In a context of intensive innovation, the design of new products constitutes a major performance guarantee for the company. Project management plays a central role in this process because project mode remains the most efficient way of organising innovation processes.
However, it is important to recognise the limits of traditional project management approaches, which are not well suited to innovative projects. Indeed, the criteria of compliance with strict deadlines and predefined budgets, as well as the idea of starting from clearly pre-established goals, do not really fit with the characteristics of innovative projects.
The dominant approach, the Stage-Gate model
In the late 1980s, Robert G. Cooper and Scott Edgett created the “Stage-Gate” model, which takes the innovation process from idea generation to product launch by breaking it down into five main stages:
- Assessing the idea and its feasibility
- Building the business case
- Working on product development and design, as well as the production and launch plan
- Conducting laboratory tests and validation processes, as well as market research
- Launching, and producing the product under strict quality assurance
Each stage is validated by a gate that allows the project status to be checked in terms of costs, deadlines, current and future risks, quality control and team involvement. The strengths of this model lie in the structuring of projects and the elimination of errors at each stage.
Some limitations
This approach, which is widely used in companies, does not, however, allow the exploratory nature of innovation projects to be taken into account.
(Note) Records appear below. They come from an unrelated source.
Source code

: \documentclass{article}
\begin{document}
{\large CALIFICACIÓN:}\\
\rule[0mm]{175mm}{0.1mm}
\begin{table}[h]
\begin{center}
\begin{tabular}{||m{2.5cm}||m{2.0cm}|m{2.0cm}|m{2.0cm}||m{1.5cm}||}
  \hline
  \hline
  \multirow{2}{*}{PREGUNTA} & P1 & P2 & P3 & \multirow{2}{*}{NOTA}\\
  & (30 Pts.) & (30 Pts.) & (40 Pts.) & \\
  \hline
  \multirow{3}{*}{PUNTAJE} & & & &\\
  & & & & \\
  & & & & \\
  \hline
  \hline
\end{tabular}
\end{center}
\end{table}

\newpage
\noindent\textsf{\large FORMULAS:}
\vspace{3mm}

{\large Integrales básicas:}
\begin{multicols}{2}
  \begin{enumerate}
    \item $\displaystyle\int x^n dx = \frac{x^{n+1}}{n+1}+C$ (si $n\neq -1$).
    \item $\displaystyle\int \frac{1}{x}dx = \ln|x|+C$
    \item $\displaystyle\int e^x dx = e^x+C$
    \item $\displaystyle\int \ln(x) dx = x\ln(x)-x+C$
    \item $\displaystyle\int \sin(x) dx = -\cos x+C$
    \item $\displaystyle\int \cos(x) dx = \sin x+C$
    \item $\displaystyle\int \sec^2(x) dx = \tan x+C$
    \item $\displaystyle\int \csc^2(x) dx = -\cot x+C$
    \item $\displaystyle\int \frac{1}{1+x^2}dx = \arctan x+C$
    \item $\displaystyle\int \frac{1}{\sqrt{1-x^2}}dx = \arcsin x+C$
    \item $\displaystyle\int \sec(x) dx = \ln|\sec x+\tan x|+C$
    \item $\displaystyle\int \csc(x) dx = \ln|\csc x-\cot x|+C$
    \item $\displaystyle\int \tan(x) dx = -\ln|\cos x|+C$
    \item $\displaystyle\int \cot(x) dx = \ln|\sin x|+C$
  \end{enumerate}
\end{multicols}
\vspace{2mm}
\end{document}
This exploratory aspect makes them complex to manage since, for some projects, neither the goals nor the way to achieve them are clearly established. “In an innovation project, one does not manage convergence towards an objective defined ex ante” (C. Midler, 2008). In an innovation project, the objectives to be achieved, whether in terms of the product or the knowledge to be acquired, become clearer as the project progresses in the absence of an explicit demand from customers and therefore in the absence of a clearly identified market.